Yellowstone has spawned an extensive extended franchise consisting of prequels, sequels, and spin-offs. The first two prequels, 1883 and 1923 take place in the titular years after which the series are named; the former explores how the Duttons originally traveled to Montana, while the latter focuses on a generation of the family during western expansion. 1883 spanned ten episodes and released on Paramount+ from December 19, 2021, to February 27, 2022 It was initially announced that 1883 itself would spin-off into another series titled 1883: The Bass Reeves Story. This was however, later reworked into a standalone program and retitled Lawmen: Bass Reeves. 1923 spanned two seasons of eight episodes each, and was also released on Paramount+ between December 18, 2022, and April 6, 2025. Sheridan has also been working on two further prequels set in the 1940s and 1960s. Following the conclusion of 1923, 1944 was reported to be in active development.

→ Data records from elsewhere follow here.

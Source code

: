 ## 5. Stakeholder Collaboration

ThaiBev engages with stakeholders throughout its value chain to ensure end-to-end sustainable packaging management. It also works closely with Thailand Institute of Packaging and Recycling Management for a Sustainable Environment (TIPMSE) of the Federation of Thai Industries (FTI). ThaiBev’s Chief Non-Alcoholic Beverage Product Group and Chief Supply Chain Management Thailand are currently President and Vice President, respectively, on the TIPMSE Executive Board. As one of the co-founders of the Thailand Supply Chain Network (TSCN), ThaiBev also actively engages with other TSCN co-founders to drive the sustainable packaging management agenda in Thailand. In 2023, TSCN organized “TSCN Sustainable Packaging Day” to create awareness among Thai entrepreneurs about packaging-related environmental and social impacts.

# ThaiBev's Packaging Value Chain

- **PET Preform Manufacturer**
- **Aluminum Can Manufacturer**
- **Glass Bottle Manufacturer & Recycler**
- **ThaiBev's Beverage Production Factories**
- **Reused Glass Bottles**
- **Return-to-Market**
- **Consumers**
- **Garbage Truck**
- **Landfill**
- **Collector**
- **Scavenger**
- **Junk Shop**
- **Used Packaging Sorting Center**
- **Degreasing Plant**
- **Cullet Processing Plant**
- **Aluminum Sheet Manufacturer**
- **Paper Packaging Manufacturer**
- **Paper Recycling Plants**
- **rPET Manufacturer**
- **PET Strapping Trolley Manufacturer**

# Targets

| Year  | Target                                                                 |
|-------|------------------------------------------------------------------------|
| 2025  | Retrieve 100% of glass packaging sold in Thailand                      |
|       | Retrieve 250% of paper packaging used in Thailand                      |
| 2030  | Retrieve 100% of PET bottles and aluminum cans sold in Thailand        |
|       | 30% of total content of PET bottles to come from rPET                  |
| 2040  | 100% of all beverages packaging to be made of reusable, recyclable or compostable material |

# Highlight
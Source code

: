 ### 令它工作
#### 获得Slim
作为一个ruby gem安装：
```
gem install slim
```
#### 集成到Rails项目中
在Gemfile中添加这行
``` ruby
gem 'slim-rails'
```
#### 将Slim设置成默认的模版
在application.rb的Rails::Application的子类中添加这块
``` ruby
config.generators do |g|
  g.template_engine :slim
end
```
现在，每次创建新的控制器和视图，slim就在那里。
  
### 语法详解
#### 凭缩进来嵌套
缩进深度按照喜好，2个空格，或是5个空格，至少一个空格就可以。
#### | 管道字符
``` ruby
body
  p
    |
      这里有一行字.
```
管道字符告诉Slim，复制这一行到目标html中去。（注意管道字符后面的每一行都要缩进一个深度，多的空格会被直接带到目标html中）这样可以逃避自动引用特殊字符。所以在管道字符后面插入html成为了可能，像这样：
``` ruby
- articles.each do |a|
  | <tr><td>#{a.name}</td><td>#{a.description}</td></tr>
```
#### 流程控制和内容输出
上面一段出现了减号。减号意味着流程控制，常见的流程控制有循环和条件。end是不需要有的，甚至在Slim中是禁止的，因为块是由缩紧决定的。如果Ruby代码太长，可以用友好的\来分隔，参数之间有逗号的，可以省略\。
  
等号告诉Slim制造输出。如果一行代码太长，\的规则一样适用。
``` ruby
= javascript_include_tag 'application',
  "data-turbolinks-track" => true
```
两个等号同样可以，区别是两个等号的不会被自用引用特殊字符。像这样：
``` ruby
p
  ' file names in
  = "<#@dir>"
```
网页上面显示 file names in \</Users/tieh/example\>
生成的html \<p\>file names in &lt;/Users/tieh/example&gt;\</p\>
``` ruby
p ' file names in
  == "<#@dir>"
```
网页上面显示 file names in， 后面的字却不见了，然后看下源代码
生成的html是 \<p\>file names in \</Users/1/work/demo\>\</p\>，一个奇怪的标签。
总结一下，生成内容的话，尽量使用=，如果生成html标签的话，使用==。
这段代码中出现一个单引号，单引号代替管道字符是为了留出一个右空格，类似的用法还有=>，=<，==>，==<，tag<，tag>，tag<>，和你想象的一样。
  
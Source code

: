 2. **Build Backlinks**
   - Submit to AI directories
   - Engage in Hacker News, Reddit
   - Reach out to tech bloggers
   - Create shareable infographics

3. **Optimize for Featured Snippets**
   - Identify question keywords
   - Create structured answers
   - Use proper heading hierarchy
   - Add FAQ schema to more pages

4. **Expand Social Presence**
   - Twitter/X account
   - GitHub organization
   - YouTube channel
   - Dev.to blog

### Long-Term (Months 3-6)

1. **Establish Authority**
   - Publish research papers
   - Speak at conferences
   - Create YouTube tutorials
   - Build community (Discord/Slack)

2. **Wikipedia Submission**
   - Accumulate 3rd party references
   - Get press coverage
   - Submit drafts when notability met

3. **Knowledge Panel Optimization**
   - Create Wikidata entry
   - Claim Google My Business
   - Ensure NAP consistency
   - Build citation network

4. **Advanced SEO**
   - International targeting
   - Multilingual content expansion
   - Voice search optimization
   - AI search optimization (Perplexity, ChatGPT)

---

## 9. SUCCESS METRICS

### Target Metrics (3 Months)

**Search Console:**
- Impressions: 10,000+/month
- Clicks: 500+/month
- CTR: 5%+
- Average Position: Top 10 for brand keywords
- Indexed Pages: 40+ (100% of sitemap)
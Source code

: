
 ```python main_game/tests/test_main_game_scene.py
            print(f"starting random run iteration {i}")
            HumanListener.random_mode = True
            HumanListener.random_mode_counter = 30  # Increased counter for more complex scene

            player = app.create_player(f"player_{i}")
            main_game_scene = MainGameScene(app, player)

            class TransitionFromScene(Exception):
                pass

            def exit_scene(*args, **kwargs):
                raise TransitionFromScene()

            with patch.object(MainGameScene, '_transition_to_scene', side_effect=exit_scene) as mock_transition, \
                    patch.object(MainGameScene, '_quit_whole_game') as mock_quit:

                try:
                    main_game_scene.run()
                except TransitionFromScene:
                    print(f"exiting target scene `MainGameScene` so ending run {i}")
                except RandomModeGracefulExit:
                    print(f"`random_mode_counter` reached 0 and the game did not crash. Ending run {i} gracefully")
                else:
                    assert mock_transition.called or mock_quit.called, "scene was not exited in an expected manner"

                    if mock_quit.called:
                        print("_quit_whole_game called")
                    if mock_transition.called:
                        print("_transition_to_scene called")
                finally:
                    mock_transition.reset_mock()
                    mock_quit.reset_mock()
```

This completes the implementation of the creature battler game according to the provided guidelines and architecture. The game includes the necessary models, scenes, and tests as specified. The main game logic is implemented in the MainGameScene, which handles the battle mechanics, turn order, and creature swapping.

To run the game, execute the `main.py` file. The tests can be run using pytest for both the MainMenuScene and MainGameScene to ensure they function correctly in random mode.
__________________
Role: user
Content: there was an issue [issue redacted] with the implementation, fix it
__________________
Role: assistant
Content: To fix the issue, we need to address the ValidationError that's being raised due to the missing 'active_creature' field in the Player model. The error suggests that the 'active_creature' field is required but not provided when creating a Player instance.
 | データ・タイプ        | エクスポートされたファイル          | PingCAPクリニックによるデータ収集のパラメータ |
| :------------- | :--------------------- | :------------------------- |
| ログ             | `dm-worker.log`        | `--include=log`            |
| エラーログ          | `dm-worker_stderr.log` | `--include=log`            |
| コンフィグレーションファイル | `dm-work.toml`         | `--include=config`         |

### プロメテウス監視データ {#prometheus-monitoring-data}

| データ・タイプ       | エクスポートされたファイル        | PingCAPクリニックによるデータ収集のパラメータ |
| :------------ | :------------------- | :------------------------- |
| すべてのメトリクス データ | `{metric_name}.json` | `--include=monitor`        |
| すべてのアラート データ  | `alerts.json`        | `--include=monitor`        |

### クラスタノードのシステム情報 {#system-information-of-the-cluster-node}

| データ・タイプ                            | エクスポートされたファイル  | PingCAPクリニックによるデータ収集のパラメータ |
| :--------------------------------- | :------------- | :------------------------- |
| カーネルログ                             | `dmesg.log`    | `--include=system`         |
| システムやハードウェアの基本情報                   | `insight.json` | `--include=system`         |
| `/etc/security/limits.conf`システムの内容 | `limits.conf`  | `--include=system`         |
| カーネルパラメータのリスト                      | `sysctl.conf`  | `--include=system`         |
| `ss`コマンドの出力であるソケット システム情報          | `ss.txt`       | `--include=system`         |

Following the planned departure of Costner from Yellowstone a spin-off series with the working title 2024 was announced as being in development. This series was later retitled The Madison, however it was later confirmed as a stand-alone series no longer set in the Yellowstone universe. Luke Grimes as well as Kelly Reilly and Cole Hauser signed on to lead separate sequels centered around their characters. Grimes' was ordered to series as Y: Marshals, later retitled Marshals, and premiered on CBS in March 2026. It focuses on Kayce becoming a U.S. Marshal with Gil Birmingham, Mo Brings Plenty, and Brecken Merrill also reprising their roles. Reilly and Hauser star in Dutton Ranch, along with Finn Little reprising his role, which premiered on Paramount+ in May 2026. In February 2021, the spin-off series 6666, set in Texas on the Four Sixes Ranch, was announced as being in development, with the ranch's appearances in seasons 4 and 5 acting as groundwork for the proposed spin-off. . However, Sheridan later confirmed in an interview that the series was not moving forward, stating that he did not wish to create a show based on a fictional version of the ranch.